Cybercriminals have all but given up on trying to breach the security of Apple's iPhones, with over 99% of all new mobile malware threats detected in the last three months targeting Android.

The new research from Finnish security firm F-Secure says that it detected 277 new threat families of malware in the first quarter of 2014. Of these, 275 were aimed at the Android operating system with just one targeting iPhone and one for Nokia's defunct Symbian software.

While Android has long been the main target for cybercriminals looking to exploit the boom in smartphone adoption, the percentage of new malware being written for Google's operating system is increasing.

During the same period in 2013, just 91% of all new mobile malware detected was targeting Android, but as more and more people buy Android-based smartphones, it is clear that criminals are following the money and targeting the world's most popular mobile operating system.

Given up on Apple

It is equally clear that the people writing the malware have all but given up trying to breach Apple's strict security measures.

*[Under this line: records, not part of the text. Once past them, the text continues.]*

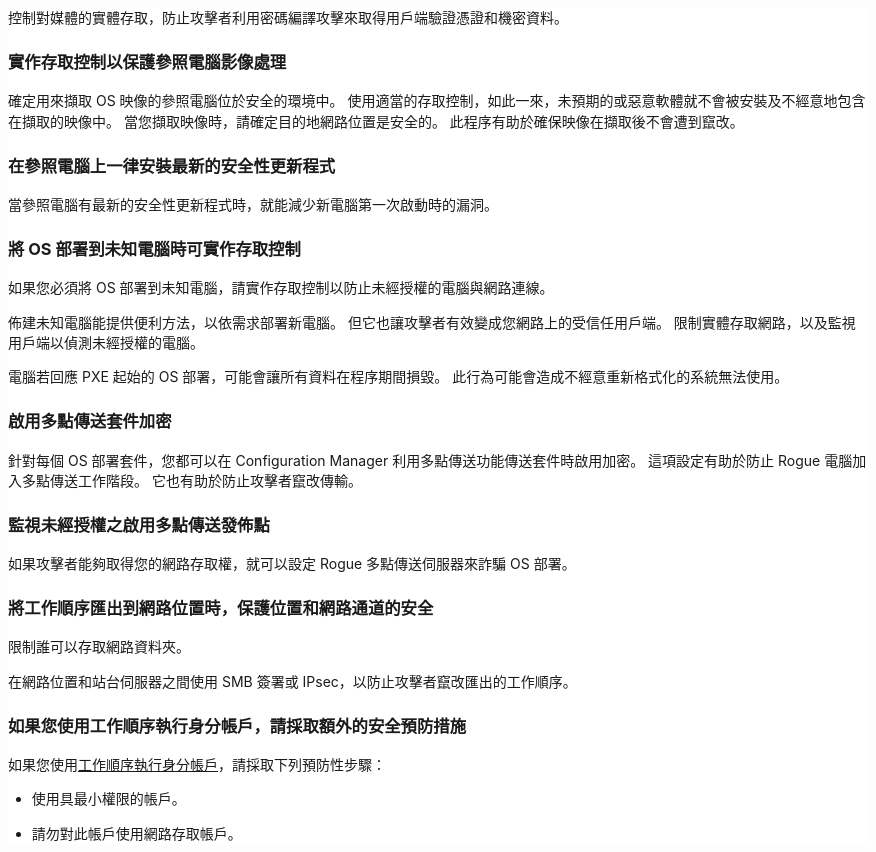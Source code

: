 控制對媒體的實體存取，防止攻擊者利用密碼編譯攻擊來取得用戶端驗證憑證和機密資料。  


### <a name="implement-access-controls-to-protect-the-reference-computer-imaging-process"></a>實作存取控制以保護參照電腦影像處理  

確定用來擷取 OS 映像的參照電腦位於安全的環境中。 使用適當的存取控制，如此一來，未預期的或惡意軟體就不會被安裝及不經意地包含在擷取的映像中。 當您擷取映像時，請確定目的地網路位置是安全的。 此程序有助於確保映像在擷取後不會遭到竄改。  


### <a name="always-install-the-most-recent-security-updates-on-the-reference-computer"></a>在參照電腦上一律安裝最新的安全性更新程式  

當參照電腦有最新的安全性更新程式時，就能減少新電腦第一次啟動時的漏洞。  


### <a name="implement-access-controls-when-deploying-an-os-to-an-unknown-computer"></a>將 OS 部署到未知電腦時可實作存取控制

如果您必須將 OS 部署到未知電腦，請實作存取控制以防止未經授權的電腦與網路連線。  

佈建未知電腦能提供便利方法，以依需求部署新電腦。 但它也讓攻擊者有效變成您網路上的受信任用戶端。 限制實體存取網路，以及監視用戶端以偵測未經授權的電腦。 

電腦若回應 PXE 起始的 OS 部署，可能會讓所有資料在程序期間損毀。 此行為可能會造成不經意重新格式化的系統無法使用。  


### <a name="enable-encryption-for-multicast-packages"></a>啟用多點傳送套件加密  

針對每個 OS 部署套件，您都可以在 Configuration Manager 利用多點傳送功能傳送套件時啟用加密。 這項設定有助於防止 Rogue 電腦加入多點傳送工作階段。 它也有助於防止攻擊者竄改傳輸。  


### <a name="monitor-for-unauthorized-multicast-enabled-distribution-points"></a>監視未經授權之啟用多點傳送發佈點  

如果攻擊者能夠取得您的網路存取權，就可以設定 Rogue 多點傳送伺服器來詐騙 OS 部署。  


### <a name="when-you-export-task-sequences-to-a-network-location-secure-the-location-and-secure-the-network-channel"></a>將工作順序匯出到網路位置時，保護位置和網路通道的安全

限制誰可以存取網路資料夾。  

在網路位置和站台伺服器之間使用 SMB 簽署或 IPsec，以防止攻擊者竄改匯出的工作順序。  


### <a name="if-you-use-the-task-sequence-run-as-account-take-additional-security-precautions"></a>如果您使用工作順序執行身分帳戶，請採取額外的安全預防措施

如果您使用[工作順序執行身分帳戶](../../core/plan-design/hierarchy/accounts.md#task-sequence-run-as-account)，請採取下列預防性步驟：  

- 使用具最小權限的帳戶。  

- 請勿對此帳戶使用網路存取帳戶。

The single iOS malware detected by F-Secure was only written to target jailbroken iPhones, meaning the vast majority of iPhone users continue to be completely safe from mobile malware.

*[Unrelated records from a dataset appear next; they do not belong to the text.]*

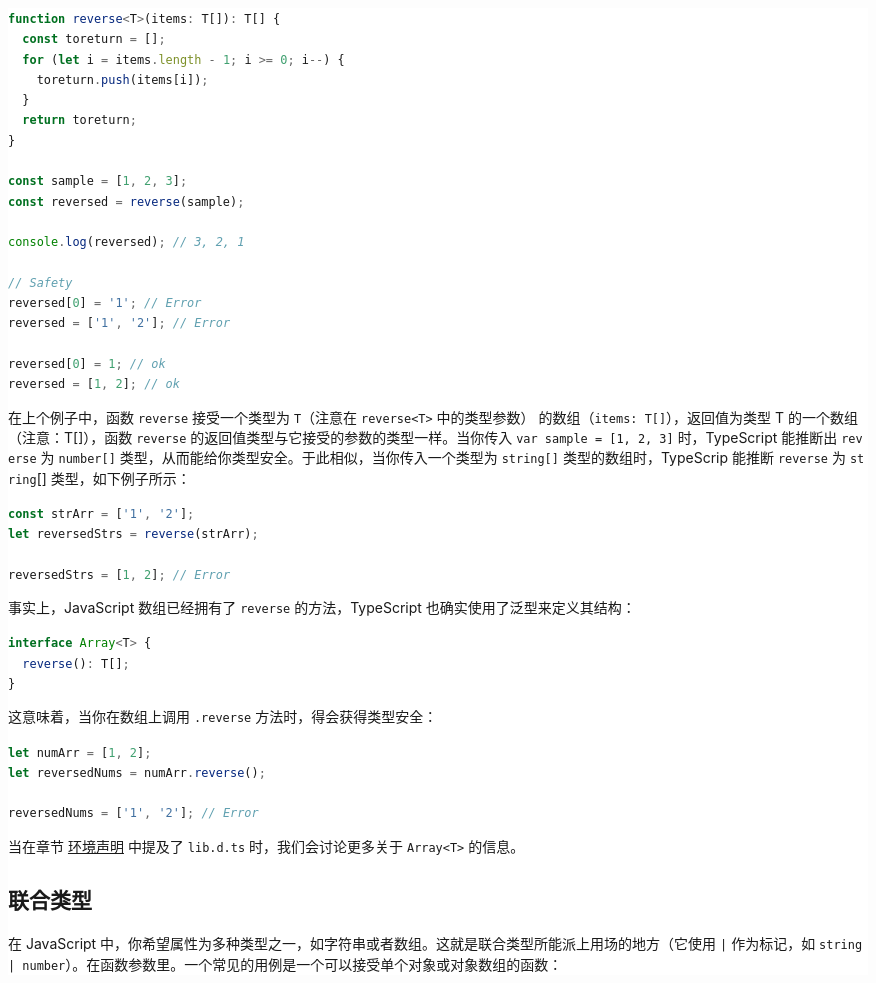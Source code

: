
 ```ts
function reverse<T>(items: T[]): T[] {
  const toreturn = [];
  for (let i = items.length - 1; i >= 0; i--) {
    toreturn.push(items[i]);
  }
  return toreturn;
}

const sample = [1, 2, 3];
const reversed = reverse(sample);

console.log(reversed); // 3, 2, 1

// Safety
reversed[0] = '1'; // Error
reversed = ['1', '2']; // Error

reversed[0] = 1; // ok
reversed = [1, 2]; // ok
```

在上个例子中，函数 `reverse` 接受一个类型为 `T`（注意在 `reverse<T>` 中的类型参数） 的数组（`items: T[]`），返回值为类型 T 的一个数组（注意：T[]），函数 `reverse` 的返回值类型与它接受的参数的类型一样。当你传入 `var sample = [1, 2, 3]` 时，TypeScript 能推断出 `reverse` 为 `number[]` 类型，从而能给你类型安全。于此相似，当你传入一个类型为 `string[]` 类型的数组时，TypeScrip 能推断 `reverse` 为 `string`[] 类型，如下例子所示：

```ts
const strArr = ['1', '2'];
let reversedStrs = reverse(strArr);

reversedStrs = [1, 2]; // Error
```

事实上，JavaScript 数组已经拥有了 `reverse` 的方法，TypeScript 也确实使用了泛型来定义其结构：

```ts
interface Array<T> {
  reverse(): T[];
}
```

这意味着，当你在数组上调用 `.reverse` 方法时，得会获得类型安全：

```ts
let numArr = [1, 2];
let reversedNums = numArr.reverse();

reversedNums = ['1', '2']; // Error
```

当在章节 [环境声明](./ambient.md) 中提及了 `lib.d.ts` 时，我们会讨论更多关于 `Array<T>` 的信息。

## 联合类型

在 JavaScript 中，你希望属性为多种类型之一，如字符串或者数组。这就是联合类型所能派上用场的地方（它使用 `|` 作为标记，如 `string | number`）。在函数参数里。一个常见的用例是一个可以接受单个对象或对象数组的函数：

There has yet to be a verified case of malware being found in Apple's App Store, six years after being launched, which led Mikko Hyppönen, chief research officer at F-Secure, to last year call the app store the "the biggest security innovation of the last ten years."

Complex and sophisticated

The malicious Android malware detected by F-Secure during the period, showed a continuing increase in complexity and sophistication - as well as the sheer number of threats out there.

As well as simply seeing more threats, the first quarter was also notable for the type of mobile malware detected.

The quarter saw the discovery of the first Android cryptocurrency miner, which hijacks the device to mine for virtual currencies, such as litecoin.

The first Android bootkit was also discovered, which affects the earliest stages of the device's bootup routine making it extremely difficult to detect and remove.

The first Tor trojan and the first Windows banking trojan hopping over to Android were also discovered.

Direction of malware authors

The discovery of cryptocurrency miners is of particular note.

Trying to mine bitcoin using a smartphone is like trying to mine coal with a toothpick, but the discovery of these pieces of malware shows where cybercriminals are going.

"These developments give us signs as to the direction of malware authors," Hyppönen said. "We'll very likely see more of these in the coming months. For example, mobile phones are getting more powerful, making it possible for cybercriminals to profit by using them to mine for cryptocurrencies."